As for angels fixing the "price of their money" I don't understand how
antitrust applies to this anymore than it would to, say, how LIBOR is
determined.

If antitrust applies to colluding on the dollar amount to be paid OUT instead
of price asked for money coming in, then if I start a boycott of something
(colluding to pay $0) am I guilty of violating antitrust laws?
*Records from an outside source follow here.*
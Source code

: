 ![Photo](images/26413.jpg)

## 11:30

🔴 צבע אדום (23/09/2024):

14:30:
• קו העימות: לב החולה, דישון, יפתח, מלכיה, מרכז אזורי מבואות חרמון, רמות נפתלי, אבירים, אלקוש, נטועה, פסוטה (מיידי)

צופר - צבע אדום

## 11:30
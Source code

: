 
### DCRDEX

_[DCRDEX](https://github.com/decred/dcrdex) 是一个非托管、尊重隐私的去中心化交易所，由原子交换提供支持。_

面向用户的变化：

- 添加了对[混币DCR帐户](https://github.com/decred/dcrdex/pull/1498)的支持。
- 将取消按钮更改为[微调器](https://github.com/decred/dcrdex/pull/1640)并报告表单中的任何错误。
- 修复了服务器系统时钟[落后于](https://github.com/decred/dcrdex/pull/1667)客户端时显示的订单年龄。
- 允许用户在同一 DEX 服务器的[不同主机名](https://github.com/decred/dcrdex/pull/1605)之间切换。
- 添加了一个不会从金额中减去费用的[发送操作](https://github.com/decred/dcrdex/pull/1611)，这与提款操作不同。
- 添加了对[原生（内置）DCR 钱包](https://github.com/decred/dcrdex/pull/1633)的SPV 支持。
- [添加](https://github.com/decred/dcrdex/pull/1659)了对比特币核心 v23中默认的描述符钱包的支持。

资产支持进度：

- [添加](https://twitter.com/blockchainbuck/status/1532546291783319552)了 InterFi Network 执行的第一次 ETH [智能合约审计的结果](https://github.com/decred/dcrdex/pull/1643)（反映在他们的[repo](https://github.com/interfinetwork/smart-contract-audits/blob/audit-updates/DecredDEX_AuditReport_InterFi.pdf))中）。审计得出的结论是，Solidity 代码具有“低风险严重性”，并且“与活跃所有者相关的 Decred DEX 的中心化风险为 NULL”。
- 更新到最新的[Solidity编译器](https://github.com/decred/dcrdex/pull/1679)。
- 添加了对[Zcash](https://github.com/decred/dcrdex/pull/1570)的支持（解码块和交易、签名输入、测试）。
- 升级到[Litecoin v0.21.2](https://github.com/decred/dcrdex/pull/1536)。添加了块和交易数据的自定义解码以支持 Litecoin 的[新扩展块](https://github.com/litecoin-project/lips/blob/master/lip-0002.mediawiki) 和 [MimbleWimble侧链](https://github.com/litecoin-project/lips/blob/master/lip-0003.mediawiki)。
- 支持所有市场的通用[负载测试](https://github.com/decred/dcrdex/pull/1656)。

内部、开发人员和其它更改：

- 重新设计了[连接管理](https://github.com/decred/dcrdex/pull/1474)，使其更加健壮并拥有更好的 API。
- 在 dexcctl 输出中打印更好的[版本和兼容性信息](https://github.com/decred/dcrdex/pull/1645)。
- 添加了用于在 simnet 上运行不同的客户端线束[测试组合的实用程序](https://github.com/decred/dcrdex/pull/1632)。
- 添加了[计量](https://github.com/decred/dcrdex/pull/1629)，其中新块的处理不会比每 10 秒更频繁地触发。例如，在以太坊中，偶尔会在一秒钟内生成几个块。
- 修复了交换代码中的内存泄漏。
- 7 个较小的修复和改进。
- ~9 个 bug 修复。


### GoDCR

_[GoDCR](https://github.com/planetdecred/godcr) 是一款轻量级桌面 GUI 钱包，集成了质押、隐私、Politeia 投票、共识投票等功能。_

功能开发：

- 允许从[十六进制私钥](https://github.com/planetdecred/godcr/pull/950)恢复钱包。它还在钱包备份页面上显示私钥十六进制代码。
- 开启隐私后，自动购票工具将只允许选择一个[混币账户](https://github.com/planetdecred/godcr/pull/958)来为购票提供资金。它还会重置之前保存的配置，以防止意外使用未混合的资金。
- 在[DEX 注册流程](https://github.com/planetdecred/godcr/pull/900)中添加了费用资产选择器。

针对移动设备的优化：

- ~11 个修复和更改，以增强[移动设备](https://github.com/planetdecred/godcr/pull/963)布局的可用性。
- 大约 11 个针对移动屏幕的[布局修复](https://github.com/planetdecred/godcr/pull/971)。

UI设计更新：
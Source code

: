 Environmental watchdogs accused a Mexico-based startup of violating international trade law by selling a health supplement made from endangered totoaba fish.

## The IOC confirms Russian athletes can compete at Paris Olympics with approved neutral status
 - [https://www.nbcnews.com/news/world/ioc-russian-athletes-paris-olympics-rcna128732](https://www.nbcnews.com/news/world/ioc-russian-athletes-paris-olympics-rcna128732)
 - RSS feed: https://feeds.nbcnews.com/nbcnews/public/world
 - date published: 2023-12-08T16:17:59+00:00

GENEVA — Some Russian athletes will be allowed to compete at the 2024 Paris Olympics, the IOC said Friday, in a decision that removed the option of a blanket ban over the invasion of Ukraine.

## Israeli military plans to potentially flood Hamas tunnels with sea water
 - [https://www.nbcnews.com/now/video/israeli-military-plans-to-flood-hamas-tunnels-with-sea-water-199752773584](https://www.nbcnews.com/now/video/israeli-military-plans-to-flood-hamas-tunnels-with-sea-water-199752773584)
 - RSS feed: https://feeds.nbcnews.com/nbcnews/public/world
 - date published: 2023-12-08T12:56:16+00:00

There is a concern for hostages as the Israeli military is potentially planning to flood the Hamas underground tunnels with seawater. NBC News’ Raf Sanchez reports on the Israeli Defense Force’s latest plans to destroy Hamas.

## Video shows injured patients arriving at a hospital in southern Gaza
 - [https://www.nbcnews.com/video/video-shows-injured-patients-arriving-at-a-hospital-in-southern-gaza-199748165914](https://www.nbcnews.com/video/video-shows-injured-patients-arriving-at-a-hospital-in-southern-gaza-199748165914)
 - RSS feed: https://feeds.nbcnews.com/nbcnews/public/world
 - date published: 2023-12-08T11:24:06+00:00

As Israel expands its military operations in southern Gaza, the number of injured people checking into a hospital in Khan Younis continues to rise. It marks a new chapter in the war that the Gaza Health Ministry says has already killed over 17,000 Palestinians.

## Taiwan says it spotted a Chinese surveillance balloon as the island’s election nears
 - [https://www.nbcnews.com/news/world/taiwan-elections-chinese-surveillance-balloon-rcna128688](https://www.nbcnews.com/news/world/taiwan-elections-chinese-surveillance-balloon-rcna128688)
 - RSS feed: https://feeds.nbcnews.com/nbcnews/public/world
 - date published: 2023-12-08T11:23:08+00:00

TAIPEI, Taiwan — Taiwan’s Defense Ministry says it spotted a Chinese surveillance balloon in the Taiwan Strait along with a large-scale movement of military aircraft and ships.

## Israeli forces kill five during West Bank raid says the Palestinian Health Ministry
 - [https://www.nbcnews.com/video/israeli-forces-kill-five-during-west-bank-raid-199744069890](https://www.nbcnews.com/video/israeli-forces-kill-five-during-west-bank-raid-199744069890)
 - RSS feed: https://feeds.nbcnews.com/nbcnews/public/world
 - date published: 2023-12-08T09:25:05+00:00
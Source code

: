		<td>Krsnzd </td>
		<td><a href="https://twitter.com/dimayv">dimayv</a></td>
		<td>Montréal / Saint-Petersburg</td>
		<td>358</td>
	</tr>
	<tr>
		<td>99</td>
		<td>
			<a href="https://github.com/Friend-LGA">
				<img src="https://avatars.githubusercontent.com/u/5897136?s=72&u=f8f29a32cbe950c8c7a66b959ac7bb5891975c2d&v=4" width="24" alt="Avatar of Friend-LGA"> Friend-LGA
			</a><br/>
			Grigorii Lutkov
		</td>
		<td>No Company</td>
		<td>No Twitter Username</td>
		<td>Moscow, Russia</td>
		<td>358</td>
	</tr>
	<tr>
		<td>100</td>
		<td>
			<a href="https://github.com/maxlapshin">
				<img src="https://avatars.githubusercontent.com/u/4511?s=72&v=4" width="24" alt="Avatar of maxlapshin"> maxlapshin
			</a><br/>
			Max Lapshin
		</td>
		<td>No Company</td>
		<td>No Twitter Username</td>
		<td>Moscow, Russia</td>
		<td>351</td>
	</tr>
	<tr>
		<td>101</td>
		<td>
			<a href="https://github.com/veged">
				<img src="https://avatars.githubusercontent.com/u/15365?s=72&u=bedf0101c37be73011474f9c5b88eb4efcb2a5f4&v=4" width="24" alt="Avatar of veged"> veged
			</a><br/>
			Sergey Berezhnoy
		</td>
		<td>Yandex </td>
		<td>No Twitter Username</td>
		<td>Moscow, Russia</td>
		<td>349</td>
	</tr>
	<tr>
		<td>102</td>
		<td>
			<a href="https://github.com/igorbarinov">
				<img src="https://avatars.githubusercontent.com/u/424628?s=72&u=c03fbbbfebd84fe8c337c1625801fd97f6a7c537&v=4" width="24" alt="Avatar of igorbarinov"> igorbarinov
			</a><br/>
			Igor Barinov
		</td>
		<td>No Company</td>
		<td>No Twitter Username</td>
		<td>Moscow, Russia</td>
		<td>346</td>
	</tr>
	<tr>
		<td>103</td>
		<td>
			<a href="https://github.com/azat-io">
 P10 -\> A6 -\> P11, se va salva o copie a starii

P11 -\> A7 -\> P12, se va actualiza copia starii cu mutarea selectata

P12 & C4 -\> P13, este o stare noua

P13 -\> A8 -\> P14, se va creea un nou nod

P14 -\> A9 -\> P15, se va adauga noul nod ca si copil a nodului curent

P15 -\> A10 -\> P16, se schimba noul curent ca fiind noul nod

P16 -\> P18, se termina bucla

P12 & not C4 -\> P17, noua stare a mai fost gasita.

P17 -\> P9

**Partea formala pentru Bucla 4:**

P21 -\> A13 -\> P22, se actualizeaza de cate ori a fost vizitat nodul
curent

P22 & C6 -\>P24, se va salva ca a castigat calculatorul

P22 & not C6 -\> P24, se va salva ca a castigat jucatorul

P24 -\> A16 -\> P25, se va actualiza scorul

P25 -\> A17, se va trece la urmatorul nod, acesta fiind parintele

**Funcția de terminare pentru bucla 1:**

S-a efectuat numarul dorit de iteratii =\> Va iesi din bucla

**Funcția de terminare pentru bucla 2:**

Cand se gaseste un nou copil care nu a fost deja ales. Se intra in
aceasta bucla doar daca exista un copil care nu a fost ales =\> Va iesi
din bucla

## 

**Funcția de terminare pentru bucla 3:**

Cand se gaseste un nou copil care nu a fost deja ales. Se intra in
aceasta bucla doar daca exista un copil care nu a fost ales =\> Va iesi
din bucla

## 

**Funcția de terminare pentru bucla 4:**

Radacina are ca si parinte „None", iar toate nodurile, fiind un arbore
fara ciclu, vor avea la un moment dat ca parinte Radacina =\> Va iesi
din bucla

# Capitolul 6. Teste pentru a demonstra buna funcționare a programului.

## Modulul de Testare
As I understand it (not much, I admit), antitrust applies to goods and
services, not cost of money. If antitrust applied to cost of money, the
Federal Reserve would not exist since it's basically an extension of the
member banks that make up its institutional board of directors (not board of
governers). All they do is get together and fix the price of money to be
printed and lent out to member banks.

Also, this whole "I stumbled in on a secret meeting of powerful men conspiring
to start a revolution" thing is somewhat suspect; throughout history this
gambit, if it actually happened that way, is usually either desperate grab at
15 minutes of fame (which seems unlikely given Michael's popularity), an
attempt to gain instant credibility on some esoteric but useful new subject
("I was the only outsider privvy to what happened there, so you can trust me")
or, unfortunately, a cynical move feigned by the men in the room to inspire
hasty and possibly faulty reactionary stances by the supposed target of their
"envy".

I could be wrong though. I just can't believe guys who are careful enough to
get to such a position in life would all simultaneously get so careless. On
the same day. In the same place.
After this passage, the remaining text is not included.